根岸線 関内駅すぐそばの横浜スタジアムを擁する横浜公園の北側から横浜港に向かってまっすぐ伸びる街路が日本大通り。この起点とも言える横浜公園側にある旧 日本綿花横浜支店ビル、後にアメリカ合衆国に占領されたり、関東財務局となったりした横浜市指定有形文化財である建物の前に、日本大通りを説明する標識が設置されている。

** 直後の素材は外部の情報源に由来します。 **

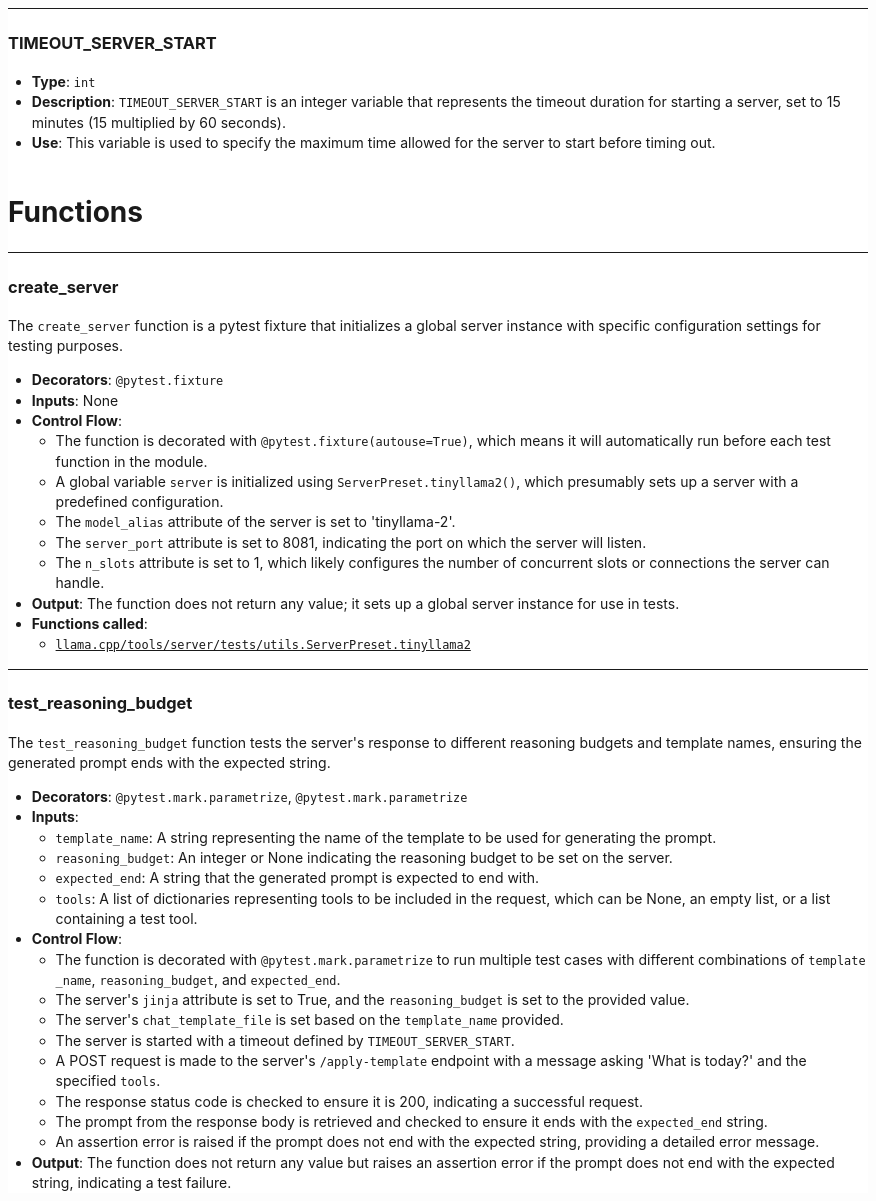 
---
### TIMEOUT\_SERVER\_START
- **Type**: `int`
- **Description**: `TIMEOUT_SERVER_START` is an integer variable that represents the timeout duration for starting a server, set to 15 minutes (15 multiplied by 60 seconds).
- **Use**: This variable is used to specify the maximum time allowed for the server to start before timing out.


# Functions

---
### create\_server
The `create_server` function is a pytest fixture that initializes a global server instance with specific configuration settings for testing purposes.
- **Decorators**: `@pytest.fixture`
- **Inputs**: None
- **Control Flow**:
    - The function is decorated with `@pytest.fixture(autouse=True)`, which means it will automatically run before each test function in the module.
    - A global variable `server` is initialized using `ServerPreset.tinyllama2()`, which presumably sets up a server with a predefined configuration.
    - The `model_alias` attribute of the server is set to 'tinyllama-2'.
    - The `server_port` attribute is set to 8081, indicating the port on which the server will listen.
    - The `n_slots` attribute is set to 1, which likely configures the number of concurrent slots or connections the server can handle.
- **Output**: The function does not return any value; it sets up a global server instance for use in tests.
- **Functions called**:
    - [`llama.cpp/tools/server/tests/utils.ServerPreset.tinyllama2`](../utils.py.driver.md#ServerPresettinyllama2)


---
### test\_reasoning\_budget
The `test_reasoning_budget` function tests the server's response to different reasoning budgets and template names, ensuring the generated prompt ends with the expected string.
- **Decorators**: `@pytest.mark.parametrize`, `@pytest.mark.parametrize`
- **Inputs**:
    - `template_name`: A string representing the name of the template to be used for generating the prompt.
    - `reasoning_budget`: An integer or None indicating the reasoning budget to be set on the server.
    - `expected_end`: A string that the generated prompt is expected to end with.
    - `tools`: A list of dictionaries representing tools to be included in the request, which can be None, an empty list, or a list containing a test tool.
- **Control Flow**:
    - The function is decorated with `@pytest.mark.parametrize` to run multiple test cases with different combinations of `template_name`, `reasoning_budget`, and `expected_end`.
    - The server's `jinja` attribute is set to True, and the `reasoning_budget` is set to the provided value.
    - The server's `chat_template_file` is set based on the `template_name` provided.
    - The server is started with a timeout defined by `TIMEOUT_SERVER_START`.
    - A POST request is made to the server's `/apply-template` endpoint with a message asking 'What is today?' and the specified `tools`.
    - The response status code is checked to ensure it is 200, indicating a successful request.
    - The prompt from the response body is retrieved and checked to ensure it ends with the `expected_end` string.
    - An assertion error is raised if the prompt does not end with the expected string, providing a detailed error message.
- **Output**: The function does not return any value but raises an assertion error if the prompt does not end with the expected string, indicating a test failure.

日本大通りは、平成19年(2007)に国指定登録記念物とされている。横浜を舞台に活躍する刑事ドラマでたびたびスピンターンをするシーンに使われるほどの広々した車道だったが、平成13年(2001)には9m(2車線)に狭める改修が施されている。

写真


碑文

日本大通り
NIHON Ō-DŌRI

旧外国人居留地と日本人街を区分する街路で、慶応2年(1866)の大火災後に防火帯を兼ねて計画・整備された日本における近代街路の発祥地である。当初は12mの中央車道の左右に3mの歩道と9mの植樹帯が設けられていた。設計者のブラントンは、横浜公園や旧居留地下水道など横浜の都市基盤整備に主導的な役割をはたしたイギリス人技術者である。沿道には、神奈川県庁本庁舎、旧英国総領事館、旧横浜商工奨励館、旧横浜地方裁判所、三井物産横浜ビルといった歴史的建造物が集積し、横浜でも有数の歴史的景観を形成している。

所在地:中区日本大通
構造・規模:幅員36m
建設年代:明治4年(1871)~明治12年(1879)
設計:R.H.ブラントン
施工:不明

地図

地図

中区日本大通 付近 [ストリートビュー]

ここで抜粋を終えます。